Nick Shorrock, Formula One director, Michelin:
"The European Formula One season continues apace, with Budapest falling just one weekend after Hockenheim. The track surface here is a little smoother than that in Germany and features many tight corners, so average speeds are relatively low."
"The track is used less frequently than many others on the F1 calendar and, consequently, tends to be very dusty and dirty at the start of the grand prix weekend. The teams have to do quite a bit of running to clean up the surface and initially it will be difficult to achieve satisfactory grip."
"The labyrinthine nature of the track makes it demanding for tyres and it is imperative to generate good traction. The ambient temperature tends to be high so we need to deliver strong first-lap performance while protecting the tyres against the possibility of blistering.
"We are now more than two thirds of the way through the season but there has been absolutely no let-up in our preparations. Tyres for this event were initially selected during a very intense series of tests at Jerez, Spain, in week 29, but we kept open a window so that teams had the possibility to revise their decision after the German GP. Thanks to the rapid response of our production team at Clermont-Ferrand, we were able to make some adjustments once we'd analysed last weekend's Hockenheim data."
"We will have a wide variety of different products available (a mixture of 'primes' and 'options') in Budapest and the diverse blend of casings and compounds means that almost every team has an individual choice that is designed to optimise its overall car and tyre package."
"The continual need for development has led us to strengthen our team further so we can work with our partners to identify all potential areas of progress - and reaction times have to be swift because the timescales are incredibly tight at the height of the season. Despite this, however, we have been able to act on vital data gathered during the past couple of grands prix."
Martin Whitmarsh, CEO Formula One, McLaren Mercedes:
"Teams need to run a significant amount of downforce at this tight, twisting track, where tyres play a key role. The constant cornering generates high tyre temperatures and this, combined with the extreme heat we tend to experience in Hungary at this time of year, has the potential to cause blistering issues."
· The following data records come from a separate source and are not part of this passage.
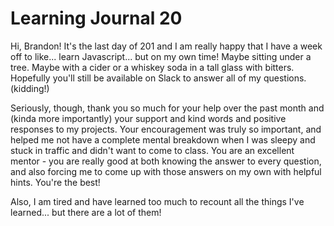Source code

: # Learning Journal 20

Hi, Brandon! It's the last day of 201 and I am really happy that I have a week off to like... learn Javascript... but on my own time! Maybe sitting under a tree. Maybe with a cider or a whiskey soda in a tall glass with bitters. Hopefully you'll still be available on Slack to answer all of my questions. (kidding!)

Seriously, though, thank you so much for your help over the past month and (kinda more importantly) your support and kind words and positive responses to my projects. Your encouragement was truly so important, and helped me not have a complete mental breakdown when I was sleepy and stuck in traffic and didn't want to come to class. You are an excellent mentor - you are really good at both knowing the answer to every question, and also forcing me to come up with those answers on my own with helpful hints. You're the best!

Also, I am tired and have learned too much to recount all the things I've learned... but there are a lot of them! 

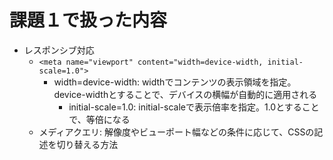 # 課題１で扱った内容
- レスポンシブ対応
   - `<meta name="viewport" content="width=device-width, initial-scale=1.0">`
      - width=device-width: widthでコンテンツの表示領域を指定。device-widthとすることで、デバイスの横幅が自動的に適用される
        - initial-scale=1.0: initial-scaleで表示倍率を指定。1.0とすることで、等倍になる
   - メディアクエリ: 解像度やビューポート幅などの条件に応じて、CSSの記述を切り替える方法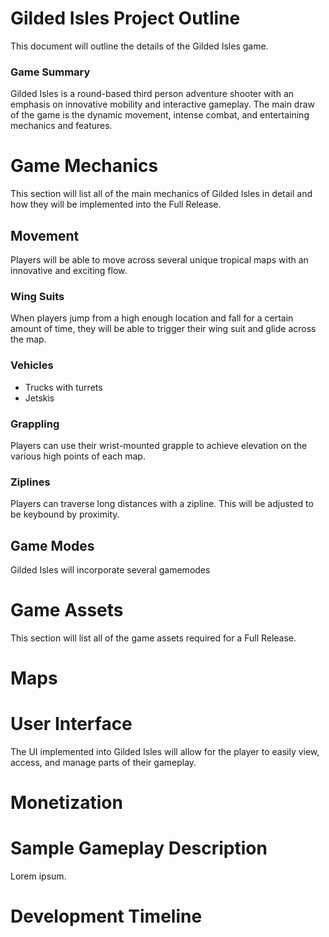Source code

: # Gilded Isles Project Outline
This document will outline the details of the Gilded Isles game.

### Game Summary
Gilded Isles is a round-based third person adventure shooter with an emphasis on innovative mobility and interactive gameplay. The main draw of the game is the dynamic movement, intense combat, and entertaining mechanics and features.


# Game Mechanics
This section will list all of the main mechanics of Gilded Isles in detail and how they will be implemented into the Full Release.

## Movement
Players will be able to move across several unique tropical maps with an innovative and exciting flow.
### Wing Suits
When players jump from a high enough location and fall for a certain amount of time, they will be able to trigger their wing suit and glide across the map.
### Vehicles
- Trucks with turrets
- Jetskis
### Grappling
Players can use their wrist-mounted grapple to achieve elevation on the various high points of each map.
### Ziplines
Players can traverse long distances with a zipline. This will be adjusted to be keybound by proximity.

## Game Modes
Gilded Isles will incorporate several gamemodes 

# Game Assets
This section will list all of the game assets required for a Full Release.

# Maps


# User Interface
The UI implemented into Gilded Isles will allow for the player to easily view, access, and manage parts of their gameplay.

# Monetization

# Sample Gameplay Description
Lorem ipsum.

# Development Timeline
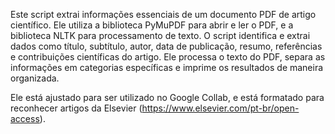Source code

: Este script extrai informações essenciais de um documento PDF de artigo científico. Ele utiliza a biblioteca PyMuPDF para abrir e ler o PDF, e a biblioteca NLTK para processamento de texto. O script identifica e extrai dados como título, subtítulo, autor, data de publicação, resumo, referências e contribuições científicas do artigo. Ele processa o texto do PDF, separa as informações em categorias específicas e imprime os resultados de maneira organizada.

Ele está ajustado para ser utilizado no Google Collab, e está formatado para reconhecer artigos da Elsevier (https://www.elsevier.com/pt-br/open-access).
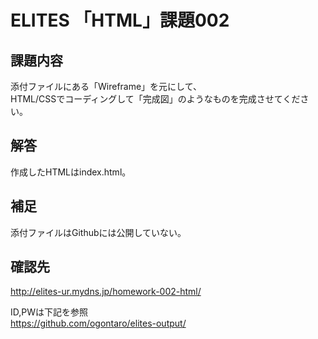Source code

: ELITES 「HTML」課題002
=====================

## 課題内容
添付ファイルにある「Wireframe」を元にして、  
HTML/CSSでコーディングして「完成図」のようなものを完成させてください。  

## 解答
作成したHTMLはindex.html。

## 補足
添付ファイルはGithubには公開していない。

## 確認先
http://elites-ur.mydns.jp/homework-002-html/  
  
ID,PWは下記を参照  
https://github.com/ogontaro/elites-output/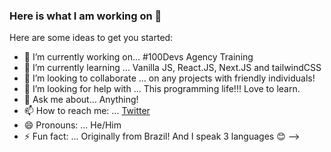 ### Here is what I am working on 👋

Here are some ideas to get you started:

- 🔭 I’m currently working on... #100Devs Agency Training
- 🌱 I’m currently learning ... Vanilla JS, React.JS, Next.JS and tailwindCSS
- 👯 I’m looking to collaborate ... on any projects with friendly individuals!
- 🤔 I’m looking for help with ... This programming life!!! Love to learn. 
- 💬 Ask me about... Anything!
- 📫 How to reach me: ... [Twitter](https://twitter.com/goofer_G)
- 😄 Pronouns: ... He/Him
- ⚡ Fun fact: ... Originally from Brazil! And I speak 3 languages 😊
-->
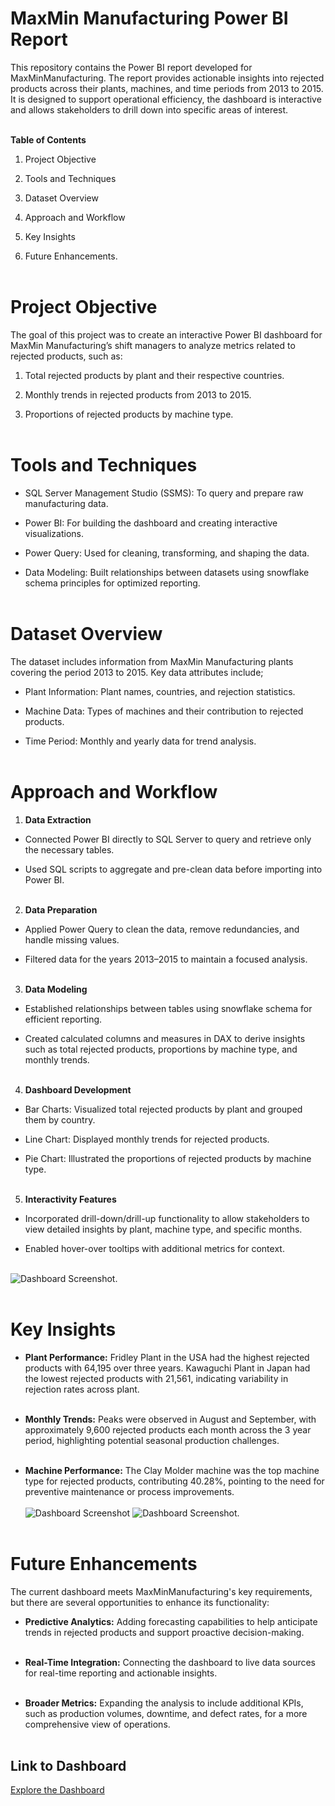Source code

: # MaxMin Manufacturing Power BI Report
This repository contains the Power BI report developed for MaxMinManufacturing. The report provides actionable insights into rejected products across their plants, machines, and time periods from 2013 to 2015. It is designed to support operational efficiency, the dashboard is interactive and allows stakeholders to drill down into specific areas of interest.<br><br>


**Table of Contents**
1. Project Objective

2. Tools and Techniques

3. Dataset Overview

4. Approach and Workflow

5. Key Insights
   
6. Future Enhancements.<br><br>


# Project Objective
The goal of this project was to create an interactive Power BI dashboard for MaxMin Manufacturing’s shift managers to analyze metrics related to rejected products, such as:

1. Total rejected products by plant and their respective countries.
   
2. Monthly trends in rejected products from 2013 to 2015.
   
3. Proportions of rejected products by machine type.<br><br>

# Tools and Techniques
-  SQL Server Management Studio (SSMS): To query and prepare raw manufacturing data.

-  Power BI: For building the dashboard and creating interactive visualizations.

-  Power Query: Used for cleaning, transforming, and shaping the data.

-  Data Modeling: Built relationships between datasets using snowflake schema principles for optimized reporting.<br><br>


# Dataset Overview #
The dataset includes information from MaxMin Manufacturing plants covering the period 2013 to 2015. Key data attributes include;

- Plant Information: Plant names, countries, and rejection statistics.

- Machine Data: Types of machines and their contribution to rejected products.

- Time Period: Monthly and yearly data for trend analysis.<br><br>


# Approach and Workflow
1.  **Data Extraction**
- Connected Power BI directly to SQL Server to query and retrieve only the necessary tables.
  
- Used SQL scripts to aggregate and pre-clean data before importing into Power BI.<br><br>

2. **Data Preparation**
- Applied Power Query to clean the data, remove redundancies, and handle missing values.
  
- Filtered data for the years 2013–2015 to maintain a focused analysis.<br><br>

  
3. **Data Modeling**
- Established relationships between tables using snowflake schema for efficient reporting.
  
- Created calculated columns and measures in DAX to derive insights such as total rejected products, proportions by machine type, and monthly trends.<br><br>
  
4. **Dashboard Development**
   
- Bar Charts: Visualized total rejected products by plant and grouped them by country.

- Line Chart: Displayed monthly trends for rejected products.

- Pie Chart: Illustrated the proportions of rejected products by machine type.<br><br>


5. **Interactivity Features**
- Incorporated drill-down/drill-up functionality to allow stakeholders to view detailed insights by plant, machine type, and specific months.
  
- Enabled hover-over tooltips with additional metrics for context.<br><br>


![Dashboard Screenshot](https://drive.google.com/uc?export=view&id=1XY_PzBuNwXHUg7rd0DR6xq-BN-ZcIrRp).<br><br>


# Key Insights

- **Plant Performance:** Fridley Plant in the USA had the highest rejected products with 64,195 over three years. Kawaguchi Plant in Japan had the lowest rejected products with 21,561, indicating variability in rejection rates across plant.<br><br>

- **Monthly Trends:** Peaks were observed in August and September, with approximately 9,600 rejected products each month across the 3 year period, highlighting potential seasonal production challenges.<br><br>

- **Machine Performance:** The Clay Molder machine was the top machine type for rejected products, contributing 40.28%, pointing to the need for preventive maintenance or process improvements.<br><br>
![Dashboard Screenshot](https://drive.google.com/uc?id=1V2s1CZB4fDa3w_J3HIsvrr4Ul2bc9ECZ)
![Dashboard Screenshot](https://drive.google.com/uc?id=1HptIYk5LneXF_G8c805JJR_eqhsGC13u).<br><br>
# Future Enhancements
The current dashboard meets MaxMinManufacturing's key requirements, but there are several opportunities to enhance its functionality:

- **Predictive Analytics:** Adding forecasting capabilities to help anticipate trends in rejected products and support proactive decision-making.<br><br>

- **Real-Time Integration:** Connecting the dashboard to live data sources for real-time reporting and actionable insights.<br><br>

- **Broader Metrics:** Expanding the analysis to include additional KPIs, such as production volumes, downtime, and defect rates, for a more comprehensive view of operations.<br><br>

## Link to Dashboard
[Explore the Dashboard](https://tinyurl.com/56yrpczw)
"The McLaren Mercedes test team evaluated a range of compounds with Michelin at Jerez recently and the daily track temperature averaged 50 degrees - perfect test conditions for the Hungarian Grand Prix. We completed our programme and are comfortable with the tyre options we have available."
"Qualifying is another key factor for this race. Overtaking opportunities are limited, but the short pit lane opens a number of strategy options and we might see some interesting tactical approaches on Saturday."